- Born: Kathryn Allison New York City, New York
- Education: Morristown–Beard School Ithaca College (B.F.A.)
- Occupations: Actress, singer

= K Allison =

American actress

K Allison is a Broadway actor and singer. Allison won the New York Musical Theatre Festival's Next Big Broadway Sensation contest in 2014.

==Early life and education==
Allison was born in New York City. She graduated from Morristown–Beard School in Morristown, New Jersey, in 2010. Her high school acting career included a performance as Dolly in the musical Hello, Dolly!. K also performed in Lucky Stiff, Dearly Beloved, and Little Women. In her senior year, she won the Douglas Michael Krueger Scholarship awarded by the Paper Mill Playhouse (the state theatre) in Millburn, New Jersey.

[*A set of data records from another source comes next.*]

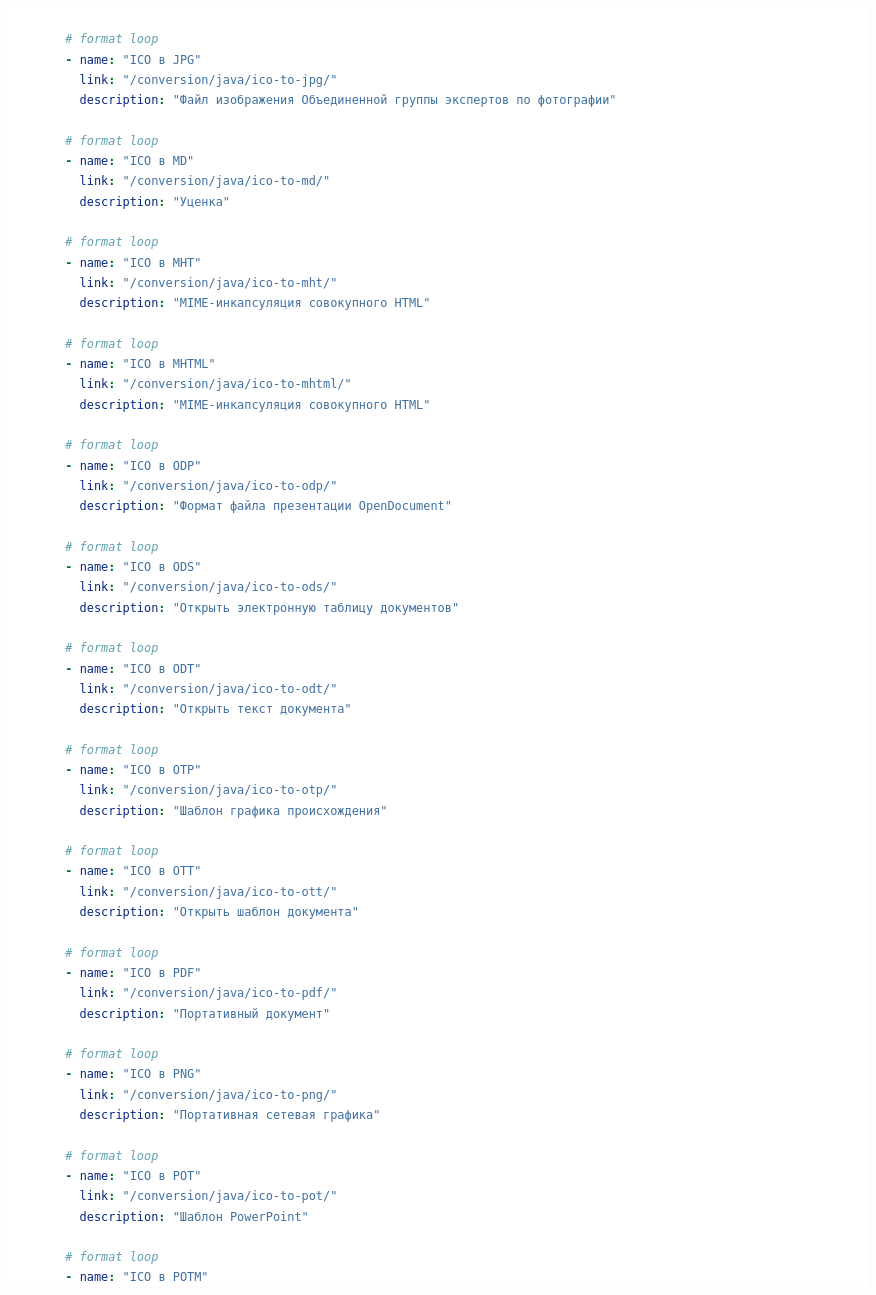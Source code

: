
 ```yaml

        # format loop
        - name: "ICO в JPG"
          link: "/conversion/java/ico-to-jpg/"
          description: "Файл изображения Объединенной группы экспертов по фотографии"

        # format loop
        - name: "ICO в MD"
          link: "/conversion/java/ico-to-md/"
          description: "Уценка"

        # format loop
        - name: "ICO в MHT"
          link: "/conversion/java/ico-to-mht/"
          description: "MIME-инкапсуляция совокупного HTML"

        # format loop
        - name: "ICO в MHTML"
          link: "/conversion/java/ico-to-mhtml/"
          description: "MIME-инкапсуляция совокупного HTML"

        # format loop
        - name: "ICO в ODP"
          link: "/conversion/java/ico-to-odp/"
          description: "Формат файла презентации OpenDocument"

        # format loop
        - name: "ICO в ODS"
          link: "/conversion/java/ico-to-ods/"
          description: "Открыть электронную таблицу документов"

        # format loop
        - name: "ICO в ODT"
          link: "/conversion/java/ico-to-odt/"
          description: "Открыть текст документа"

        # format loop
        - name: "ICO в OTP"
          link: "/conversion/java/ico-to-otp/"
          description: "Шаблон графика происхождения"

        # format loop
        - name: "ICO в OTT"
          link: "/conversion/java/ico-to-ott/"
          description: "Открыть шаблон документа"

        # format loop
        - name: "ICO в PDF"
          link: "/conversion/java/ico-to-pdf/"
          description: "Портативный документ"

        # format loop
        - name: "ICO в PNG"
          link: "/conversion/java/ico-to-png/"
          description: "Портативная сетевая графика"

        # format loop
        - name: "ICO в POT"
          link: "/conversion/java/ico-to-pot/"
          description: "Шаблон PowerPoint"

        # format loop
        - name: "ICO в POTM"
```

K then completed her bachelor's degree in musical theatre at Ithaca College in Ithaca, New York.

==Acting career==
Allison made her Broadway debut in the musical Aladdin at the New Amsterdam Theatre in March 2015, playing an attendant, fortune teller, and ensemble member.

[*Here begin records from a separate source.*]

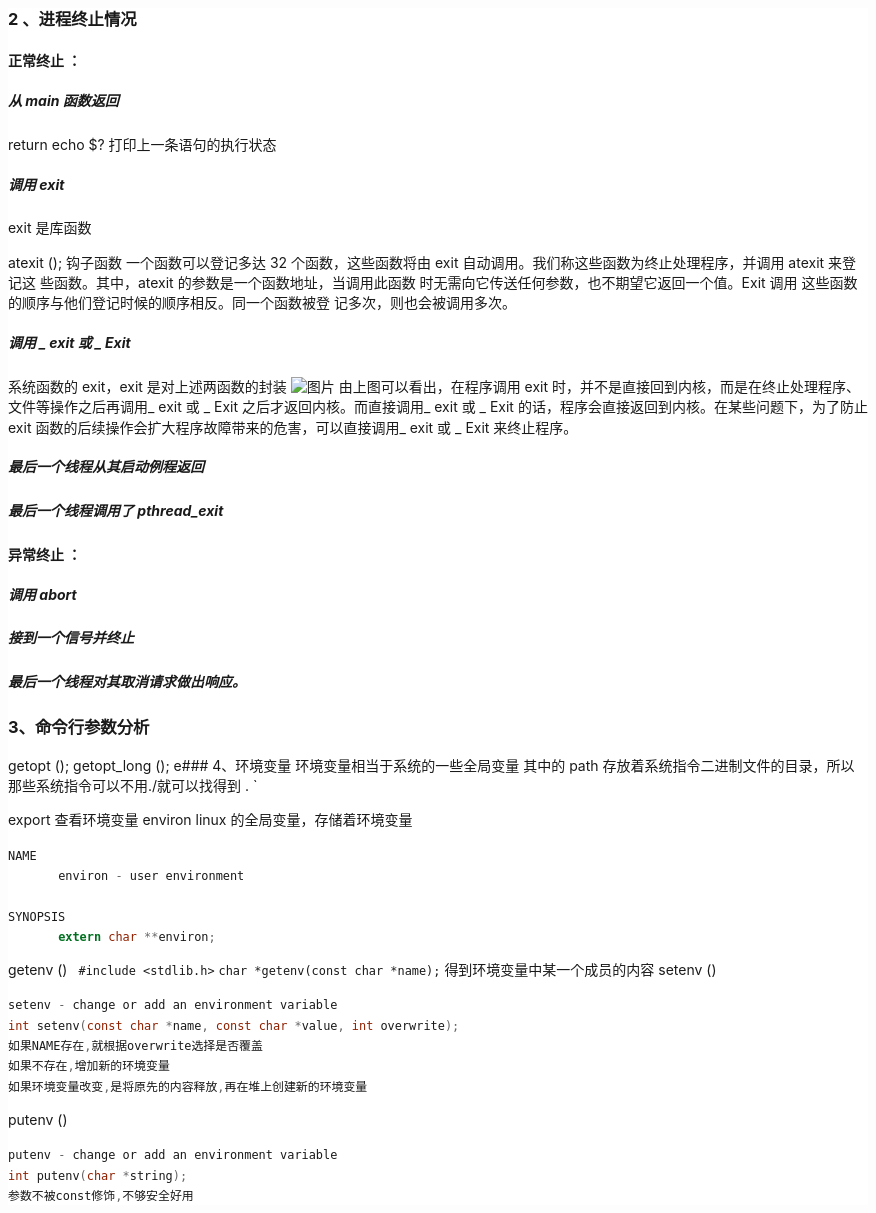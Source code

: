### 2 、进程终止情况
#### 正常终止 ：
##### 从 main 函数返回
return
echo $?   打印上一条语句的执行状态
##### 调用 exit
exit 是库函数

atexit ();    钩子函数
		一个函数可以登记多达 32 个函数，这些函数将由 exit 自动调用。我们称这些函数为终止处理程序，并调用 atexit 来登记这
		些函数。其中，atexit 的参数是一个函数地址，当调用此函数
		时无需向它传送任何参数，也不期望它返回一个值。Exit 调用
		这些函数的顺序与他们登记时候的顺序相反。同一个函数被登
		记多次，则也会被调用多次。
##### 调用 _ exit  或 _ Exit
系统函数的 exit，exit 是对上述两函数的封装
![图片]( D:/嵌入式学习/wxy/linux_c/图片集/exit.png)
由上图可以看出，在程序调用 exit 时，并不是直接回到内核，而是在终止处理程序、文件等操作之后再调用_ exit  或 _ Exit 之后才返回内核。而直接调用_ exit  或 _ Exit 的话，程序会直接返回到内核。在某些问题下，为了防止 exit 函数的后续操作会扩大程序故障带来的危害，可以直接调用_ exit  或 _ Exit 来终止程序。
##### 最后一个线程从其启动例程返回	
##### 最后一个线程调用了 pthread_exit
			
		
#### 异常终止 ：
##### 调用 abort
##### 接到一个信号并终止           
##### 最后一个线程对其取消请求做出响应。 
### 3、命令行参数分析
getopt ();
getopt_long (); 
e### 4、环境变量
环境变量相当于系统的一些全局变量
其中的 path 存放着系统指令二进制文件的目录，所以那些系统指令可以不用./就可以找得到 . `

export  查看环境变量
environ  linux 的全局变量，存储着环境变量
```c
NAME
       environ - user environment

SYNOPSIS
       extern char **environ;
```
getenv ()
` #include <stdlib.h>`
`char *getenv(const char *name);`
得到环境变量中某一个成员的内容
setenv ()
```c      
setenv - change or add an environment variable
int setenv(const char *name, const char *value, int overwrite);
如果NAME存在,就根据overwrite选择是否覆盖
如果不存在,增加新的环境变量
如果环境变量改变,是将原先的内容释放,再在堆上创建新的环境变量
```
putenv ()
```c
putenv - change or add an environment variable
int putenv(char *string);
参数不被const修饰,不够安全好用
```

Allison performed in a production of The Rocky Horror Show at Bucks County Playhouse (the state theatre of Pennsylvania) in New Hope, Pennsylvania. She has also starred as Yertle the Turtle inSeussical: The Musical at the Muny in St. Louis, Missouri. In 2014, the New Hampshire Theatre Awards named Allison a finalist for her role as Hattie in a production of Kiss Me, Kate at the New London Barn Playhouse in New London, New Hampshire. In 2015, she performed in a private reading of Darling, Ryan Scott Oliver's retelling of Peter Pan, at Pearl Studios in Manhattan.

On January 27, 2015, Allison performed in "Mr. Davis: A Night with Sammy", an homage to Sammy Davis Jr., at the Metropolitan Baptist Church.

==Recording career==
On November 28, 2018, Allison released a cover of Mary J. Blige's "Real Love", the first single from her debut album. On February 8, 2019, Allison released her debut album, Something Real, produced by Dominic Fallacaro and featuring guest appearances by Aladdin co-star James Monroe Igleheart.